A tradition that continues until this day, indentifying soldiers with a specific part of Denmark no doubt instils a sense of patriotism at a time when military missions have seemingly very little do with national security. However, it also says a lot about just how outdated the idea of conscription has become.
With the end of the Cold War, the Danish military – like those in most other Western countries – has had a more important role to play operating abroad than defending the fatherland. In the Danish case, defence forces have served in the Balkans, Iraq, Afghanistan, over Libya and off the coast of Somalia, just to name some of the more prominent missions.

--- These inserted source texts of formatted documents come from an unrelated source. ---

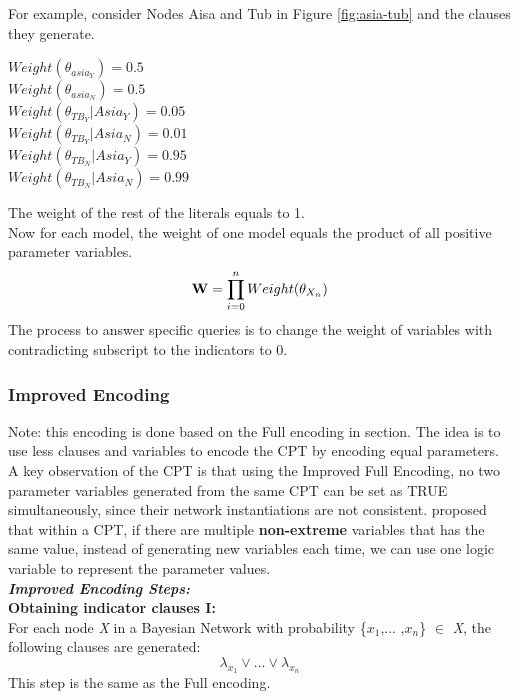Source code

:         For example, consider Nodes Aisa and Tub in Figure \ref{fig:asia-tub} and the clauses they generate. 
        \begin{center}
            $Weight(\theta_{asia_{Y}}) = 0.5$\\
            $Weight(\theta_{asia_{N}}) = 0.5$\\
            $Weight(\theta_{TB_{Y}}|Asia_{Y}) = 0.05$\\
            $Weight(\theta_{TB_{Y}}|Asia_{N}) = 0.01$\\
            $Weight(\theta_{TB_{N}}|Asia_{Y}) = 0.95$\\
            $Weight(\theta_{TB_{N}}|Asia_{N}) = 0.99$\\
        \end{center}
        The weight of the rest of the literals equals to 1. \\
        
        Now for each model, the weight of one model equals the product of all positive parameter variables. 
        $$\textbf{\textbf{W}} = \prod_{i = 0}^{n} Weight(\theta_{X_{n}}) $$
        The process to answer specific queries is to change the weight of variables with contradicting subscript to the indicators to 0.
        
        
        \subsubsection{Improved Encoding}
        Note: this encoding is done based on the Full encoding in section. 
        The idea is to use less clauses and variables to encode the CPT by encoding equal parameters. A key observation of the CPT is that using the Improved Full Encoding, no two parameter variables generated from the same CPT can be set as TRUE simultaneously, since their network instantiations are not consistent. \cite{enc2} proposed that within a CPT, if there are multiple \textbf{non-extreme} variables that has the same value, instead of generating new variables each time, we can use one logic variable to represent the parameter values.\\
        
        \noindent \textbf{\textit{Improved Encoding Steps:}}\\
        \textbf{Obtaining indicator clauses \textsc{I}:}\\
        For each node \textit{X} in a Bayesian Network with probability \{$x_{1}$,... ,$x_{n}$\} $\in$ \textit{X}, the following clauses are generated:
        \begin{equation}\label{Improvedenc_ic}
            \lambda_{x_{1}} \vee ... \vee \lambda_{x_{n}}
        \end{equation}
        This step is the same as the Full encoding.\\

None of the personnel deployed on any of these international missions, however, are conscripts. While Denmark on paper is a conscript military, the country in reality has two types of service members: conscripts, who are left at home to defend the borders from a theoretical enemy, and professional soldiers, who are an increasingly important tool of the nation’s foreign and security policy.
In a world of limited budgets and increasingly demanding foreign operations, it’s hard to see the justification for continuing to spend 500 million kroner annually to keep a conscript army standing ready to fight an enemy that doesn’t exist – not least when 95 percent of the 5,000 new recruits each year are volunteers anyway.
While it’s unlikely that all of those recruits would volunteer for long-term military service, even if a fraction did so, it would be a significant addition to a military that counts 20,000 active professional soldiers.
Historians agree that adopting conscription was essential to the development of a modern army that was prepared to defend the nation’s borders. But that was in 1804. Here in 2012, success on the battlefield requires a new modern approach to filling the ranks of the nation’s military.